Avoid collection(index) scan for search index queries. Database index query performace optimizations for search indexes

Octavio_Araiza · February 24, 2023, 5:47pm

Is it possible to use the $search aggregation pipeline stage to efficiently filter out documents with some field not containing, for example, a certain object id, and then perform full-text search on other fields? By efficient I mean that the documents with the desired object id in the given field can be found without scanning all indexed data, similar to how a database index on the given field would avoid a collection scan.

To better explain my question, I’ll present a simplified scenario.

Consider a stores collection and a products collection.
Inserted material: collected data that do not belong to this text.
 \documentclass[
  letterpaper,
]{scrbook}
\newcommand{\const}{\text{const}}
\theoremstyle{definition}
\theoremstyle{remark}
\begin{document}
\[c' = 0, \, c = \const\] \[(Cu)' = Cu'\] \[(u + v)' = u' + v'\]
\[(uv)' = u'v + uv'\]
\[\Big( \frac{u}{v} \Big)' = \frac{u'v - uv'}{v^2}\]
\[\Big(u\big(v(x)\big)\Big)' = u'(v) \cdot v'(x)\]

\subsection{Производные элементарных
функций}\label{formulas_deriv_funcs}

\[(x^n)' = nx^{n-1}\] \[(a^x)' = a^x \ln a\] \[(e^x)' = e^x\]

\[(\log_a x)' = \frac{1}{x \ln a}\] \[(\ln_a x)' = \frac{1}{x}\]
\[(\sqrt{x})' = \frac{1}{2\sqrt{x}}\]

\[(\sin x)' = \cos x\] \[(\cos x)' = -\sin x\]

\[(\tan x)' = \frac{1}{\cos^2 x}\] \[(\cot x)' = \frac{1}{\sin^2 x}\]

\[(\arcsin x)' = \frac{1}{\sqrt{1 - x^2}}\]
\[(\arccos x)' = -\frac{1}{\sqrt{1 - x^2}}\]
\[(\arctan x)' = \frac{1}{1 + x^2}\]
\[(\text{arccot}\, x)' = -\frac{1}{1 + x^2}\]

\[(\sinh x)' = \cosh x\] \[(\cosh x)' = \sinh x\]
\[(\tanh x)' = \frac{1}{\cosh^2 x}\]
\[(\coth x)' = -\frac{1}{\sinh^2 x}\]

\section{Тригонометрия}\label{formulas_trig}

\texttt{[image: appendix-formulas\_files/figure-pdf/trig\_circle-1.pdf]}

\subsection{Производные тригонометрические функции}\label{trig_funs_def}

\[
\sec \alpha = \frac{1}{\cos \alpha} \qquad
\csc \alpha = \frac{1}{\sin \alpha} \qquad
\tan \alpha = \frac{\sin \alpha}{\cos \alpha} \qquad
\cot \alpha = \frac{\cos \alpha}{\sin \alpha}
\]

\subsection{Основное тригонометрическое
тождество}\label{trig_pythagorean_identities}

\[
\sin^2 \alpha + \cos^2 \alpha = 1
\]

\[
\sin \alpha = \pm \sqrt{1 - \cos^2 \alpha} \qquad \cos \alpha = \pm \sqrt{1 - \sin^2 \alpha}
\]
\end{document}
The document schema for both collections is as follows:

// Stores schema:
{
    _id: ObjectId,
    name: String
}

// Products schema:
{
    _id: ObjectId,
    name: String,
    store: ObjectId
}

Every product has a name and belongs to a store.
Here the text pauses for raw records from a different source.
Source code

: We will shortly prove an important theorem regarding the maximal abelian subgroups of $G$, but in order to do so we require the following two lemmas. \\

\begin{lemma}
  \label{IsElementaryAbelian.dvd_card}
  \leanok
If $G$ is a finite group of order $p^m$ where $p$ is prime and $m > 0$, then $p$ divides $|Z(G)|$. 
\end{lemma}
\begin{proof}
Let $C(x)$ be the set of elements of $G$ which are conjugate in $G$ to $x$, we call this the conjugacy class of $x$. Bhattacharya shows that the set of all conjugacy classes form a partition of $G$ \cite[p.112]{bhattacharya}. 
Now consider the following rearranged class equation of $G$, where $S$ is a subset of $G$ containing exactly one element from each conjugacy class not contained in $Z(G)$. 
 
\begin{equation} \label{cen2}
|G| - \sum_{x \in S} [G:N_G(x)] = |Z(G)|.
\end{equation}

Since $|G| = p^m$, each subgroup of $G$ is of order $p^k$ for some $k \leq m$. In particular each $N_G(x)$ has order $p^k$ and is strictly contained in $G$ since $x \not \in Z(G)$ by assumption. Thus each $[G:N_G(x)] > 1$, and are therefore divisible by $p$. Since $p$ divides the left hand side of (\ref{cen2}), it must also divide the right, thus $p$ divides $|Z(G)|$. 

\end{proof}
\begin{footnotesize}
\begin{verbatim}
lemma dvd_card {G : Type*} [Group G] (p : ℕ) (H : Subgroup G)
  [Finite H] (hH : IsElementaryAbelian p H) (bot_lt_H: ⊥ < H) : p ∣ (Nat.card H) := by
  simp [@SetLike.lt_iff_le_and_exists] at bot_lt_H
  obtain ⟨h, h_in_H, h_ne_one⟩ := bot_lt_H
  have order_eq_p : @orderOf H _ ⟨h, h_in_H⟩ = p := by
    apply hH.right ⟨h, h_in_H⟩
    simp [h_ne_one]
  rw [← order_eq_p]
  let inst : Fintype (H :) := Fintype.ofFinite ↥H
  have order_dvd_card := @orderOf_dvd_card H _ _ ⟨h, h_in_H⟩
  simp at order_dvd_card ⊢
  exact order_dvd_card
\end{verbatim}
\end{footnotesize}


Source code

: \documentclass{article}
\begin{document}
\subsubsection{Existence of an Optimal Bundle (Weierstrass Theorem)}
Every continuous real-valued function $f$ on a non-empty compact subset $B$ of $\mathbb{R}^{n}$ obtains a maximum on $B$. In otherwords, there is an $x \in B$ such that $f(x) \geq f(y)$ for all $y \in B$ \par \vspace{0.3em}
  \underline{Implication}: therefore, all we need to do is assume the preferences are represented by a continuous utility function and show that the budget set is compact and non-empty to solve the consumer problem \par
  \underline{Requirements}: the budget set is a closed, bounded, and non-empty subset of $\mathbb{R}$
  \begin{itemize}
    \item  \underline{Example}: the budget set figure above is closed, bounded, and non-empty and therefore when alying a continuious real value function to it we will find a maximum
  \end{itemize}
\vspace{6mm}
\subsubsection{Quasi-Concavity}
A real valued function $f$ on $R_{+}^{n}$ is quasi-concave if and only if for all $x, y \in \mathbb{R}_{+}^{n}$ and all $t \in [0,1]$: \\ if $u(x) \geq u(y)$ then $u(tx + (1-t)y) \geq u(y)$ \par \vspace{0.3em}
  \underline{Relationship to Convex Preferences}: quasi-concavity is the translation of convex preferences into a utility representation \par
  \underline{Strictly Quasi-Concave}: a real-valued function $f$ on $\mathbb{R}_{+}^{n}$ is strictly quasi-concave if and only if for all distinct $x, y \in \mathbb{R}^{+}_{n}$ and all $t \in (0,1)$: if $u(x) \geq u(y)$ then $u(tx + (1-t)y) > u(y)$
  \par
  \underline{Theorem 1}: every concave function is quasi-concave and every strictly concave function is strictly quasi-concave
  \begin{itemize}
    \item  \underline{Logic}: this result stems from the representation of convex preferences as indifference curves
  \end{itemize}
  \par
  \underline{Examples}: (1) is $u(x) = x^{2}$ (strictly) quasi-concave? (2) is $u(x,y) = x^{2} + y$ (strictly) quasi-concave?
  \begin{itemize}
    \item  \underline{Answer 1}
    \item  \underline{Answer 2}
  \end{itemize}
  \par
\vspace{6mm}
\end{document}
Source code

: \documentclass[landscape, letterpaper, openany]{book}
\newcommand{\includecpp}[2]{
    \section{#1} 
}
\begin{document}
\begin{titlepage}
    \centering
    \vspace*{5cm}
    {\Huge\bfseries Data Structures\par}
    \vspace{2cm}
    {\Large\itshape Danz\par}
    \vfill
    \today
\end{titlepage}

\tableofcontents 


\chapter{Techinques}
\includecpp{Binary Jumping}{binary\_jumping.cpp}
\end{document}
Consider an application where the user is able to choose a store, and then full-text seach for products in that store by name.

To achieve this, I’d create the following search index:

{
    collectionName: 'products',
    name: 'productName_index',
    mappings: {
        dynamic: false,
        fields: {
            store: {
                type: "objectId",
            },
            name: [
                { type: "string" },
                { type: "autocomplete" }
            ]
        }
    }
}

And use the following aggregation pipeline to query:

 // Known store _id
const storeId = new ObjectId()

const searchQuery = "someProductName"

const pipeline = {
    $search: {
        index: "productName_index",
        compound: {
            filter: [
                { equals: {
                    path: "store",
                    query: storeId
                }}
            ],
            should: [
                { text: {
                    path: "name",
                    query: searchQuery
                }},
                { autocomplete: {
                    path: "name",
                    query: searchQuery
                }}
            ],
            minimumShouldMatch: 1
        }
    }
}

I think that for this query, all indexed data for the productsName_index is scanned.

If instead, I were to use a compound database index: { store: 1, name: 1 }, I could use an aggregation pipeline with a $match stage to filter out products that do not belong to a store, without performing a collection scan. But then, I would no longer be able to full-text search.

So then, how does it work with search indexes? Would the above query have to check every indexed store field? If so, I’m curious if it’d ever be possible to build a search index that supports this kind of queries more efficiently.

Jason_Tran · April 18, 2023, 3:24am

Hi @Octavio_Araiza,

Apologies as i’m a bit confused with the title as you have stated “collection(index) scan” - Can you clarify what you are referring to here? A collection scan indicates that the mongod had to scan the entire collection document by document to identify the results.

In terms of the $search pipeline, the use of filter helps reduce the amount of documents that the mongod needs to fetch. As per the Atlas Search Query Performance documentation:

Using a $match aggregation pipeline stage after a $search stage can drastically slow down query results. If possible, design your $search query so that all necessary filtering occurs in the $search stage to remove the need for a $match stage. The Atlas Search compound operator is helpful for queries that require multiple filtering operations.

Although I understand you’ve noted this is a simplified scenario - I’m wondering just for context on this topic, is the pipeline you’ve provided executing in an abnormal or unexpected time frame? If so, please provide some further details regarding this if possible.

Regards,
Jason

Octavio_Araiza · May 5, 2023, 8:11am

Regarding “collection(index) scan” in the title; I’m not sure how search index queries work, but I’m assuming that when the filter stage is used (e.g., to only retrieve documents where some field’s value equals some ObjectId), all the indexed data have to be ‘scaned’, which I think would be — in a practical way — similar to a collection scan for a database index.

Then, I understand the filter stage is more performant with respect to using $match after $search, but I’d like to know if, for the presented case, all indexed data is ‘scanned’.

The pipeline is not executing in an abnormal or unexpected time frame. There’s no problem with the pipeline itself. I’m just curious about the filter stage .

Jason_Tran · May 9, 2023, 6:13am

It could possibly be my misunderstanding / interpretation of your statements above but I do not believe the filter stage works in the same manner as a collection scan. To my knowledge, the _id’s of the matching documents returned from the search process are passed to the mongod process for the documents to be retrieved so a collection scan is not performed here.

Regards,
Jason